My early thinking about successful web and web-based game design and has definitely shaped my philosophy regarding successful learning environments. More specifically, I believe that successful learning spaces — virtual and physical — should be interactive, and community-building.
But what do we/I mean by interactive? In this episode, I identify four key ingredients for interactivity in learning environments and discuss their significance with regards to the student experience.
Education Futures Episode 4: Four Ingredients for Interactivity in Learning Environment Design
I remember reading Brenda Laurel’s seminal work, Computers as Theater, back in the 90’s. It was extremely helpful as I worked out my own ideas about effective website and web-based game design.
The core of my early thinking was that successful web experiences should be participatory, interactive, and community-building. By participatory, I meant that what users do on a website or web platform must have some impact. Users should be able to leave meaningful footprints or make noticeable changes. In addition, I argued that websites needed to be interactive, allowing users to do multiple things in multiple directions (both send a receive). Finally, I saw successful web platforms as providing mechanisms for creating a sense of connectedness and community.

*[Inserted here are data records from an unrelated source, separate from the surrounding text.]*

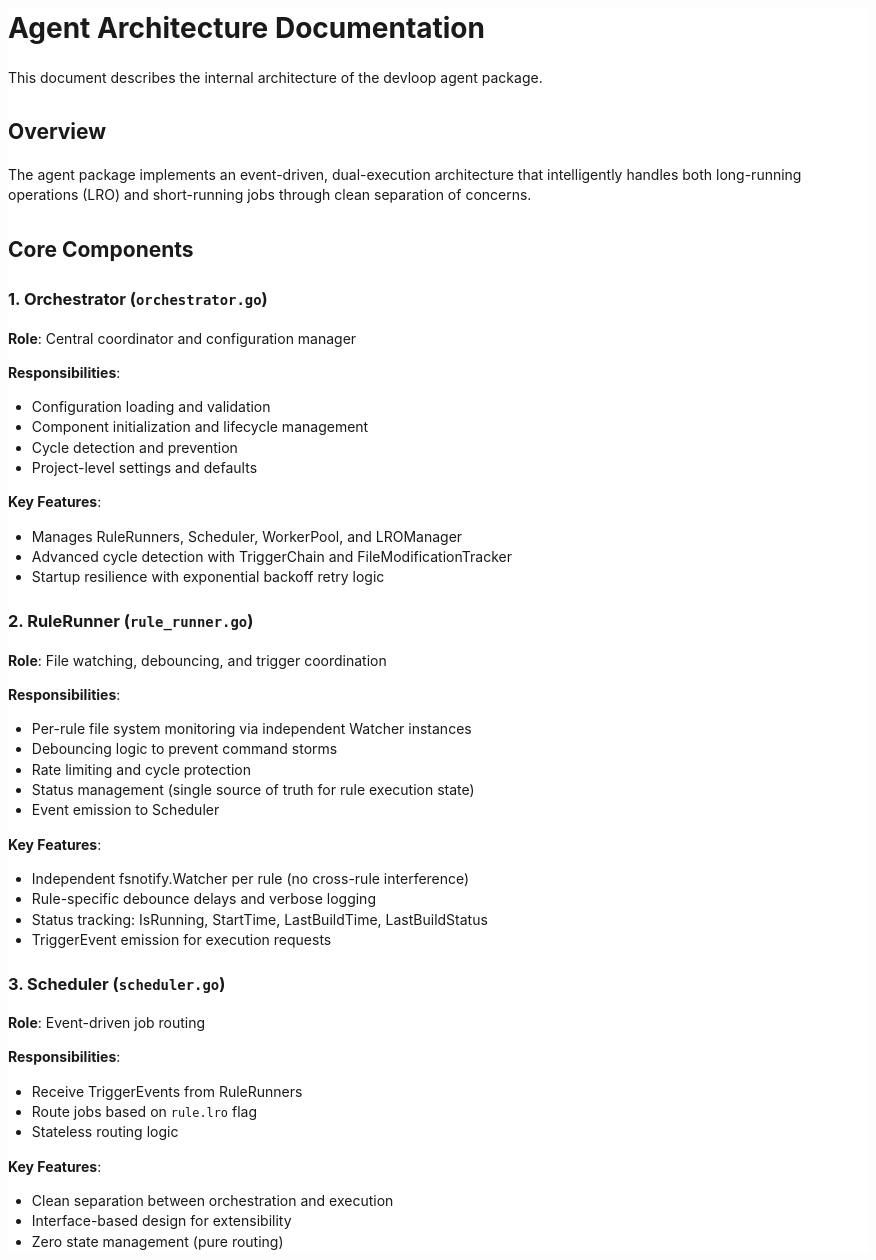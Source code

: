 # Agent Architecture Documentation

This document describes the internal architecture of the devloop agent package.

## Overview

The agent package implements an event-driven, dual-execution architecture that intelligently handles both long-running operations (LRO) and short-running jobs through clean separation of concerns.

## Core Components

### 1. Orchestrator (`orchestrator.go`)
**Role**: Central coordinator and configuration manager

**Responsibilities**:
- Configuration loading and validation
- Component initialization and lifecycle management
- Cycle detection and prevention
- Project-level settings and defaults

**Key Features**:
- Manages RuleRunners, Scheduler, WorkerPool, and LROManager
- Advanced cycle detection with TriggerChain and FileModificationTracker
- Startup resilience with exponential backoff retry logic

### 2. RuleRunner (`rule_runner.go`) 
**Role**: File watching, debouncing, and trigger coordination

**Responsibilities**:
- Per-rule file system monitoring via independent Watcher instances
- Debouncing logic to prevent command storms
- Rate limiting and cycle protection
- Status management (single source of truth for rule execution state)
- Event emission to Scheduler

**Key Features**:
- Independent fsnotify.Watcher per rule (no cross-rule interference)
- Rule-specific debounce delays and verbose logging
- Status tracking: IsRunning, StartTime, LastBuildTime, LastBuildStatus
- TriggerEvent emission for execution requests

### 3. Scheduler (`scheduler.go`)
**Role**: Event-driven job routing

**Responsibilities**:
- Receive TriggerEvents from RuleRunners
- Route jobs based on `rule.lro` flag
- Stateless routing logic

**Key Features**:
- Clean separation between orchestration and execution
- Interface-based design for extensibility
- Zero state management (pure routing)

This triad of qualities served me well as I moved from academia into product design for different companies, and then again as I worked in organizational management. Coming full circle, now leading an organization focused on developing high-quality online learning, I find that many of my curriculum and design decisions are still driven by the need to create learning that is participatory, interactive, and community-building.
Perhaps not surprisingly, this focus places me within a comfortably large group of people who are focused on interactivity in both learning and entertainment. The challenge, of course, is that while we may all advocate for interactivity, we may mean something slightly or entirely different by the term.
Two recent articles reminded me of this.
The first was a post by Donald Clark on the importance of voice technologies for learning. Clark argues that, by abandoning voice in most of our online learning, we have lost touch with real human interaction and interactivity. He writes:
Online learning needs to be unmuted. Almost all online learning involves just clicking. Not even typing stuff in, just clicking. We click to navigate, click on menus, click (absurdly) on people to get fictional speech bubbles, click on multiple-choice options. Yet most other online activity involves messaging, typing what you think on social media and being far more active. Also, in real life, we don’t click, we speak and listen. Most actual teaching and training uses voice.
Stephen Downes commented on Clark’s post by suggesting that Clark might be missing the point when it comes to what actually makes learning interactive.
[Clark] also says, “in real life, we don’t click, we speak and listen. Most actual teaching and training uses voice.” First of all, computers are real life. Second, I’ve had a lot of ‘real’ learning that’s far less interactive than online – especially courses based almost entirely on (paper-based) reading. Again – there’s no denying the efficacy of voice. That’s why I give talks, create podcasts, give interviews
Two innovative and respected e-learning experts. Two different definitions.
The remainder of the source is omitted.